According to the American Physical Therapy Association (APTA), starting in 2019, many physical therapists and physical therapy practices are required by CMS to participate in the Medicare Quality Payment Program (QPP) through either the Merit-based Incentive Payment System (MIPS) or Advanced Alternative Payment Models (APMs).
Making these transitions require IRFs and physical therapy practices to accurately measure the quality of treatment provided to patients. Especially in IRFs, a patient’s progress in physical therapy is not only a measure of the therapy effectiveness, but also a measure of the facility’s overall performance or quality. To help IRFs measure performance, CMS is exploring standardized patient assessment data elements (SPADEs), which assess areas such as cognitive function, impairments, functional status, treatments, and interventions. As the adoption of value-based payment models increases, APTA also continues developing additional quality measures for private therapists.

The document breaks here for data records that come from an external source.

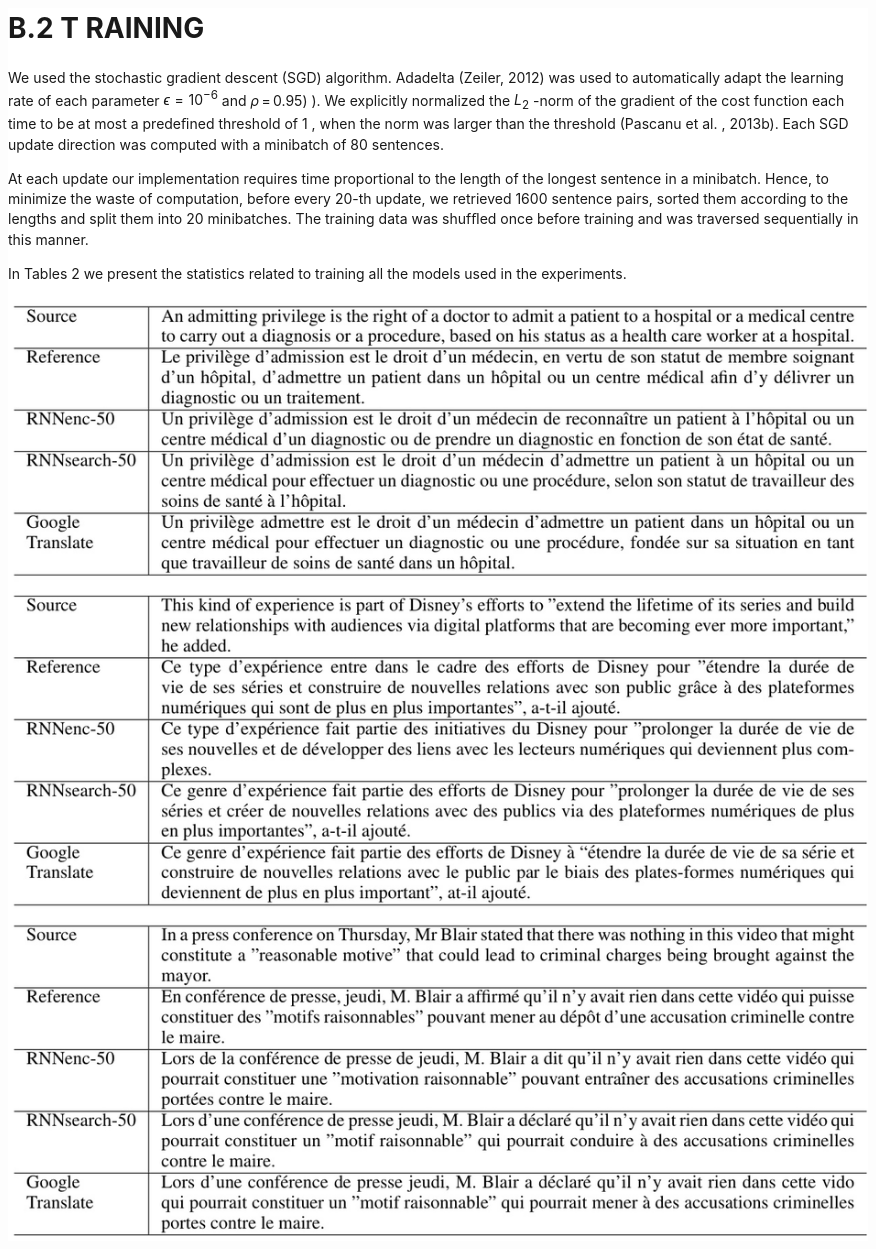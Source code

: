 # B.2 T RAINING  

We used the stochastic gradient descent (SGD) algorithm. Adadelta (Zeiler, 2012) was used to automatically adapt the learning rate of each parameter   $\epsilon=10^{-6}$    and    $\rho\,=\,0.95)$  ). We explicitly normalized the    $L_{2}$  -norm of the gradient of the cost function each time to be at most a predeﬁned threshold of  1 , when the norm was larger than the threshold (Pascanu  et al. , 2013b). Each SGD update direction was computed with a minibatch of 80 sentences.  

At each update our implementation requires time proportional to the length of the longest sentence in a minibatch. Hence, to minimize the waste of computation, before every 20-th update, we retrieved 1600 sentence pairs, sorted them according to the lengths and split them into 20 minibatches. The training data was shufﬂed once before training and was traversed sequentially in this manner.  

In Tables 2 we present the statistics related to training all the models used in the experiments.  

![C T RANSLATIONS OF  L ONG  S ENTENCES ](images/b56e44d7eb064786785bb122925b4dd87a4fc2653434820fcc090b4239c8dafd.jpg)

The better that physical therapists and practices can measure the quality of care they deliver, the better they will fare in rapidly expanding value-based payment models.
Looking forward
Stroke claims millions of victims globally each year and while patients can reduce their chances of suffering strokes by making lifestyle changes, care providers can do their part by ensuring that rehabilitation for those who do suffer from stroke is as effective and efficient as possible. With America’s largest generation all now in the window of the greatest risk of stroke, the American healthcare industry should pay particular attention to its physical therapy infrastructure.
Anticipating a continued influx of physical therapy patients, providers can help patients by implementing the latest AI and robotics in rehabilitation treatments and help themselves within that same infrastructure by adapting to the latest value-based payment models. If more accurate measurement of quality is key in increasing revenue under value-based payment models, then more accurate measurements of patient progress in physical therapy by using AI and robotics warrants consideration from physical therapists and practices looking to adapt. The industry can see this coming, so there’s every reason to be prepared.
Dr. Eric Dusseux is chief executive officer of BIONIK Laboratories, a robotics company focused on providing rehabilitation and mobility solutions to individuals with neurological and mobility challenges.